Columnar Data Transformation Engine: Automating RFP Forever

Columnar data files are the dominant form used for exchanging information across industries like FMCG, Shipping, Finance, Insurance and others. The row-column format creates an understandable and recognized mechanism for sharing information which also happens to be easy-to-digest for digital processing. A lot of financial decisions and estimations are made off of information stored in rows and columns and colloquially the files are referred to as CSV’s (comma separated values). However, Microsoft Excel has quickly become the industry standard for visually processing CSV’s and it provides added user functionality like embedded tables, and the concept of “Sheets” where information can be logically partitioned.

There are many business conversations where data is exchanged via Excel/CSV files, and a classic example in the insurance industry is the dialogue between insurance brokers and insurance carriers. Here, CSV files are used to exchange information during the RFP (Request for Proposal) phase. The US has many insurance brokers . Brokers vary from individuals doing part time work to small companies that employ a few people all the way to large brokers that employ hundreds of brokers.

When brokers meet prospective companies and need to quote them for their insurance needs, each broker communicates in their own styles and lexicon to represent the information they’ve gathered. For example, a simple column to represent “Date of Birth” can appear as “DOB”, “Birth date”, “Employee dob” and so on. Now, multiply that variability with about 100 columns of data for each customer and you understand why automating the process is so complex.

Adding Efficiency in Insurance

Automation and Efficiency are the primary goals of many carriers in industry in 2023.As more and more carriers automate portions of their backend and quote processes, discontinuity in data format and structure are exceedingly difficult to manage and thus need a lot of manual back-and-forth. It is estimated that in many cases, it may take anywhere from 1 to 5 days to clean and structure all information in formats necessary to to correctly persist information in their System of Records (SOR’s).
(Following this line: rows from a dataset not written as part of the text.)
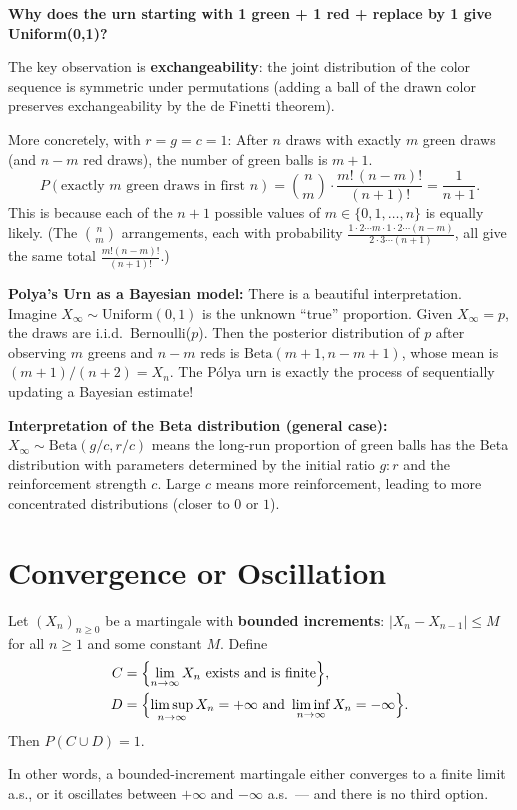 \documentclass[12pt]{article}
\newcommand{\1}{\mathbf{1}}
\begin{document}
\begin{tcolorbox}[bluebox={Detailed Explanation of the Uniform Case}]
\textbf{Why does the urn starting with 1 green + 1 red + replace by 1 give Uniform(0,1)?}

The key observation is \textbf{exchangeability}: the joint distribution of the color
sequence is symmetric under permutations (adding a ball of the drawn color preserves
exchangeability by the de Finetti theorem).

\medskip
More concretely, with $r = g = c = 1$:  After $n$ draws with exactly $m$ green draws
(and $n-m$ red draws), the number of green balls is $m + 1$.
\[
  P(\text{exactly } m \text{ green draws in first } n) = \binom{n}{m} \cdot \frac{m!\,(n-m)!}{(n+1)!} = \frac{1}{n+1}.
\]
This is because each of the $n+1$ possible values of $m \in \{0,1,\ldots,n\}$ is
equally likely.  (The $\binom{n}{m}$ arrangements, each with probability
$\frac{1 \cdot 2 \cdots m \cdot 1 \cdot 2 \cdots (n-m)}{2 \cdot 3 \cdots (n+1)}$,
all give the same total $\frac{m!(n-m)!}{(n+1)!}$.)

\medskip
\textbf{Polya's Urn as a Bayesian model:} There is a beautiful interpretation.
Imagine $X_\infty \sim \text{Uniform}(0,1)$ is the unknown ``true'' proportion.
Given $X_\infty = p$, the draws are i.i.d.\ Bernoulli($p$).  Then the posterior
distribution of $p$ after observing $m$ greens and $n-m$ reds is
$\text{Beta}(m+1, n-m+1)$, whose mean is $(m+1)/(n+2) = X_n$.
The Pólya urn is exactly the process of sequentially updating a Bayesian estimate!

\medskip
\textbf{Interpretation of the Beta distribution (general case):}
$X_\infty \sim \text{Beta}(g/c, r/c)$ means the long-run proportion of green balls
has the Beta distribution with parameters determined by the initial ratio $g:r$ and
the reinforcement strength $c$.  Large $c$ means more reinforcement, leading to more
concentrated distributions (closer to $0$ or $1$).
\end{tcolorbox}

\section{Convergence or Oscillation}

\begin{tcolorbox}[redbox={Theorem 4.3.1 (Convergence or Oscillation)}]
Let $(X_n)_{n \ge 0}$ be a martingale with \textbf{bounded increments}:
$|X_n - X_{n-1}| \le M$ for all $n \ge 1$ and some constant $M$.  Define
\begin{align*}
  C &= \Bigl\{\lim_{n \to \infty} X_n \text{ exists and is finite}\Bigr\}, \\
  D &= \Bigl\{\limsup_{n\to\infty} X_n = +\infty \text{ and } \liminf_{n\to\infty} X_n = -\infty\Bigr\}.
\end{align*}
Then $P(C \cup D) = 1$.

In other words, a bounded-increment martingale either converges to a finite limit a.s.,
or it oscillates between $+\infty$ and $-\infty$ a.s.\ --- and there is no third option.
\end{tcolorbox}
\end{document}
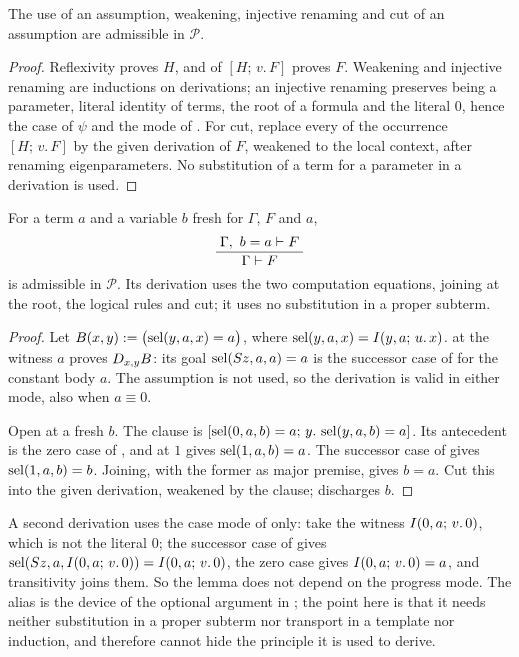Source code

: \begin{lemma}
\label{disch:lem:param-struct}
The use of an assumption, weakening, injective renaming and cut of an
assumption are admissible in $\mathcal P$.
\end{lemma}

\begin{proof}
Reflexivity proves $H$, and  of $[H;\,v.\,F]$ proves $F$.
Weakening and injective renaming are inductions on derivations; an
injective renaming preserves being a parameter, literal identity of terms,
the root of a formula and the literal $0$, hence the case of $\psi$ and
the mode of . For cut, replace every  of the
occurrence $[H;\,v.\,F]$ by the given derivation of $F$, weakened to the
local context, after renaming eigenparameters. No substitution of a term
for a parameter in a derivation is used.
\end{proof}

\begin{lemma}
\label{disch:lem:alias}
For a term $a$ and a variable $b$ fresh for $\Gamma$, $F$ and $a$,
\[
 \infrule{\Gamma,\ b=a\proves F}{\Gamma\proves F}
\]
is admissible in $\mathcal P$. Its derivation uses the two computation
equations, joining at the root, the logical rules and cut; it uses no
substitution in a proper subterm.
\end{lemma}

\begin{proof}
Let $B(x,y)\defeq\bigl(\sel(y,a,x)=a\bigr)$, where
$\sel(y,a,x)=\It{y}{a}{u}{x}$.  at the witness $a$ proves
$\D{x}{y}B$: its goal $\sel(\Suc z,a,a)=a$ is the successor case of
 for the constant body $a$. The assumption is not used,
so the derivation is valid in either mode, also when $a\equiv 0$.

Open at a fresh $b$. The clause is
$[\sel(0,a,b)=a;\,y.\,\sel(y,a,b)=a]$. Its antecedent is the zero case of
, and  at $1$ gives $\sel(1,a,b)=a$. The
successor case of  gives $\sel(1,a,b)=b$. Joining, with
the former as major premise, gives $b=a$. Cut this into the given
derivation, weakened by the clause;  discharges $b$.
\end{proof}

A second derivation uses the case mode of  only: take the
witness $\It{0}{a}{v}{0}$, which is not the literal $0$; the successor
case of  gives
$\sel(\Suc z,a,\It{0}{a}{v}{0})=\It{0}{a}{v}{0}$, the zero case gives
$\It{0}{a}{v}{0}=a$, and transitivity joins them. So the lemma does not
depend on the progress mode. The alias is the device of the optional
argument in ; the point here is that it needs neither
substitution in a proper subterm nor transport in a template nor
induction, and therefore cannot hide the principle it is used to derive.

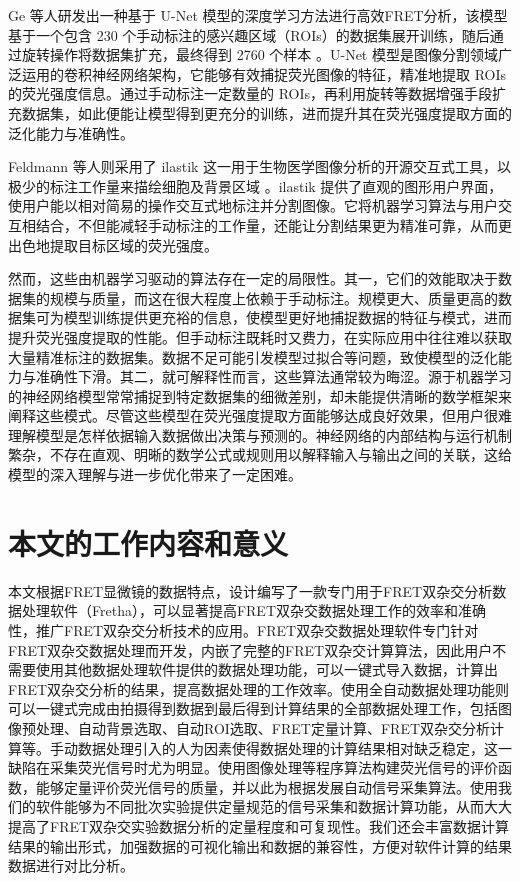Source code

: Ge 等人研发出一种基于 U-Net  模型的深度学习方法进行高效FRET分析，该模型基于一个包含 230 个手动标注的感兴趣区域（ROIs）的数据集展开训练，随后通过旋转操作将数据集扩充，最终得到 2760 个样本 。U-Net 模型是图像分割领域广泛运用的卷积神经网络架构，它能够有效捕捉荧光图像的特征，精准地提取 ROIs 的荧光强度信息。通过手动标注一定数量的 ROIs，再利用旋转等数据增强手段扩充数据集，如此便能让模型得到更充分的训练，进而提升其在荧光强度提取方面的泛化能力与准确性。

Feldmann 等人则采用了 ilastik  这一用于生物医学图像分析的开源交互式工具，以极少的标注工作量来描绘细胞及背景区域 。ilastik 提供了直观的图形用户界面，使用户能以相对简易的操作交互式地标注并分割图像。它将机器学习算法与用户交互相结合，不但能减轻手动标注的工作量，还能让分割结果更为精准可靠，从而更出色地提取目标区域的荧光强度。

然而，这些由机器学习驱动的算法存在一定的局限性。其一，它们的效能取决于数据集的规模与质量，而这在很大程度上依赖于手动标注。规模更大、质量更高的数据集可为模型训练提供更充裕的信息，使模型更好地捕捉数据的特征与模式，进而提升荧光强度提取的性能。但手动标注既耗时又费力，在实际应用中往往难以获取大量精准标注的数据集。数据不足可能引发模型过拟合等问题，致使模型的泛化能力与准确性下滑。其二，就可解释性而言，这些算法通常较为晦涩。源于机器学习的神经网络模型常常捕捉到特定数据集的细微差别，却未能提供清晰的数学框架来阐释这些模式。尽管这些模型在荧光强度提取方面能够达成良好效果，但用户很难理解模型是怎样依据输入数据做出决策与预测的。神经网络的内部结构与运行机制繁杂，不存在直观、明晰的数学公式或规则用以解释输入与输出之间的关联，这给模型的深入理解与进一步优化带来了一定困难。
\fi

\section{本文的工作内容和意义}

\ifshowtext
本文根据FRET显微镜的数据特点，设计编写了一款专门用于FRET双杂交分析数据处理软件（Fretha），可以显著提高FRET双杂交数据处理工作的效率和准确性，推广FRET双杂交分析技术的应用。FRET双杂交数据处理软件专门针对FRET双杂交数据处理而开发，内嵌了完整的FRET双杂交计算算法，因此用户不需要使用其他数据处理软件提供的数据处理功能，可以一键式导入数据，计算出FRET双杂交分析的结果，提高数据处理的工作效率。使用全自动数据处理功能则可以一键式完成由拍摄得到数据到最后得到计算结果的全部数据处理工作，包括图像预处理、自动背景选取、自动ROI选取、FRET定量计算、FRET双杂交分析计算等。手动数据处理引入的人为因素使得数据处理的计算结果相对缺乏稳定，这一缺陷在采集荧光信号时尤为明显。使用图像处理等程序算法构建荧光信号的评价函数，能够定量评价荧光信号的质量，并以此为根据发展自动信号采集算法。使用我们的软件能够为不同批次实验提供定量规范的信号采集和数据计算功能，从而大大提高了FRET双杂交实验数据分析的定量程度和可复现性。我们还会丰富数据计算结果的输出形式，加强数据的可视化输出和数据的兼容性，方便对软件计算的结果数据进行对比分析。

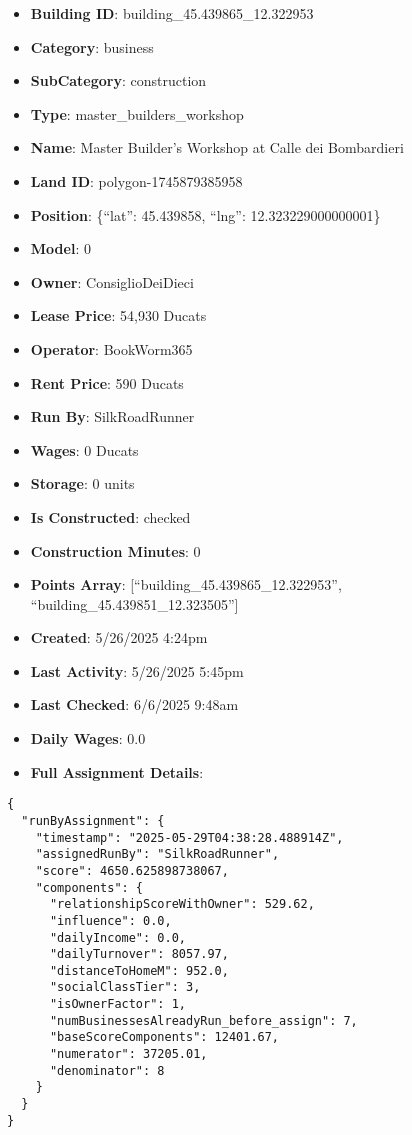 \documentclass[11pt,a4paper]{article}
\begin{document}
\begin{itemize}
\item \textbf{Building ID}: building\_45.439865\_12.322953
\item \textbf{Category}: business
\item \textbf{SubCategory}: construction
\item \textbf{Type}: master\_builders\_workshop
\item \textbf{Name}: Master Builder's Workshop at Calle dei Bombardieri
\item \textbf{Land ID}: polygon-1745879385958
\item \textbf{Position}: \{``lat'': 45.439858, ``lng'': 12.323229000000001\}
\item \textbf{Model}: 0
\item \textbf{Owner}: ConsiglioDeiDieci
\item \textbf{Lease Price}: 54,930 Ducats
\item \textbf{Operator}: BookWorm365
\item \textbf{Rent Price}: 590 Ducats
\item \textbf{Run By}: SilkRoadRunner
\item \textbf{Wages}: 0 Ducats
\item \textbf{Storage}: 0 units
\item \textbf{Is Constructed}: checked
\item \textbf{Construction Minutes}: 0
\item \textbf{Points Array}: [``building\_45.439865\_12.322953'', ``building\_45.439851\_12.323505'']
\item \textbf{Created}: 5/26/2025 4:24pm
\item \textbf{Last Activity}: 5/26/2025 5:45pm
\item \textbf{Last Checked}: 6/6/2025 9:48am
\item \textbf{Daily Wages}: 0.0
\item \textbf{Full Assignment Details}:
\end{itemize}

\begin{lstlisting}
{
  "runByAssignment": {
    "timestamp": "2025-05-29T04:38:28.488914Z",
    "assignedRunBy": "SilkRoadRunner",
    "score": 4650.625898738067,
    "components": {
      "relationshipScoreWithOwner": 529.62,
      "influence": 0.0,
      "dailyIncome": 0.0,
      "dailyTurnover": 8057.97,
      "distanceToHomeM": 952.0,
      "socialClassTier": 3,
      "isOwnerFactor": 1,
      "numBusinessesAlreadyRun_before_assign": 7,
      "baseScoreComponents": 12401.67,
      "numerator": 37205.01,
      "denominator": 8
    }
  }
}
\end{lstlisting}
\end{document}
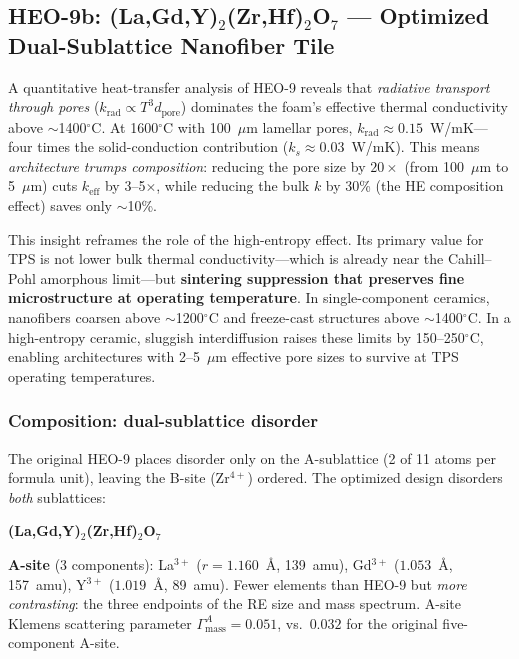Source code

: \documentclass[12pt,letterpaper]{article}
\theoremstyle{definition}
\begin{document}
\subsection[HEO-9b: Optimized Dual-Sublattice Nanofiber Tile]{HEO-9b: (La,Gd,Y)$_2$(Zr,Hf)$_2$O$_7$ --- Optimized\\Dual-Sublattice Nanofiber Tile}\label{sec:heo9b}

A quantitative heat-transfer analysis of HEO-9 reveals that \emph{radiative transport through pores} ($k_{\mathrm{rad}} \propto T^3 d_{\mathrm{pore}}$) dominates the foam's effective thermal conductivity above $\sim$1400$^\circ$C.  At 1600$^\circ$C with 100~$\mu$m lamellar pores, $k_{\mathrm{rad}} \approx 0.15$~W/mK---four times the solid-conduction contribution ($k_s \approx 0.03$~W/mK).  This means \emph{architecture trumps composition}: reducing the pore size by $20\times$ (from 100~$\mu$m to 5~$\mu$m) cuts $k_{\mathrm{eff}}$ by 3--5$\times$, while reducing the bulk $k$ by 30\% (the HE composition effect) saves only $\sim$10\%.

This insight reframes the role of the high-entropy effect.  Its primary value for TPS is not lower bulk thermal conductivity---which is already near the Cahill--Pohl amorphous limit---but \textbf{sintering suppression that preserves fine microstructure at operating temperature}.  In single-component ceramics, nanofibers coarsen above $\sim$1200$^\circ$C and freeze-cast structures above $\sim$1400$^\circ$C.  In a high-entropy ceramic, sluggish interdiffusion raises these limits by 150--250$^\circ$C, enabling architectures with 2--5~$\mu$m effective pore sizes to survive at TPS operating temperatures.

\subsubsection{Composition: dual-sublattice disorder}

The original HEO-9 places disorder only on the A-sublattice (2 of 11 atoms per formula unit), leaving the B-site (Zr$^{4+}$) ordered.  The optimized design disorders \emph{both} sublattices:

\begin{center}
\textbf{(La,Gd,Y)$_2$(Zr,Hf)$_2$O$_7$}
\end{center}

\textbf{A-site} (3 components): La$^{3+}$ ($r = 1.160$~\AA, 139~amu), Gd$^{3+}$ ($1.053$~\AA, 157~amu), Y$^{3+}$ ($1.019$~\AA, 89~amu).  Fewer elements than HEO-9 but \emph{more contrasting}: the three endpoints of the RE size and mass spectrum.  A-site Klemens scattering parameter $\Gamma_{\mathrm{mass}}^A = 0.051$, vs.\ $0.032$ for the original five-component A-site.
\end{document}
This is where Ushur’s Data Transformation Engine comes in and makes an immediate impact – adding automation to an intractable problem which was dominated by manual operations, and providing a high degree of efficiency by dramatically reducing the time taken to process the entire workflow.

Key features of the Ushur solution -

  • Recognizes hundreds of variances in incoming file data spread across numerous rows and columns
  • Intelligently classifies each data column to an appropriate category
  • Transforms variations of incoming Excel/CSV files into a normalized format
  • Presents the data in a manner that the customers’ Systems of Record can easily ingest automatically

Key Implications of Ushur solution -

  • 100s of variant documents converted to simple, single format
  • Easy to integrate to customer database (DB)/systems
  • Significantly reduces time for manual processing . Currently, this process takes around 1-5 days manually. With automation we are processing 200+ cases per day with an average execution time of 3 mins.
  • Easy to add more automation steps as the customer begins to see the value in such transformation

RFP Automation in Action

In the RFP process, an insurance carrier typically receives hundreds of RFP requests per day. These RFP requests usually arrive in the form of emails being sent by the brokers to the sales executives. Among the numerous attachments, there is an excel file containing census information. This information generally includes: Names of employees, Birth dates, Classes of employment, Products required, Premiums, Specific clauses such as Cobra, Eligibility for each member and so on.

This extraordinarily manual process invites automation to save on time and expense, and prevent overworked employees from introducing errors in data. Automating it, however, requires intimate knowledge of the process, a data standardization and cleaning routine, and user-friendly tools.

As Ushur went about solving this problem, we overcame many engineering challenges, some of which are listed below:

  • Noise in excel files: Incoming excel files contain a lot of noisy and irrelevant information that is not required for standardizing the document. Ushur also sees numerous sheets in the same file – some of which are example data, standardized Insurance tables and so on. The document transformation engine identifies such extra data in the file and is able to filter them out before it is transferred to the downstream processes. This is an important step to clean up the input file so that the probability of downstream errors are reduced.

  • Filtering out irrelevant files: In certain use-cases (RFP for example), these files are usually attached in an email and include other supporting documents some of which are not relevant for the transformation operation. The Ushur document transformation engine identifies the valid attachments by classifying them and then eliminating extraneous documents to optimize processing.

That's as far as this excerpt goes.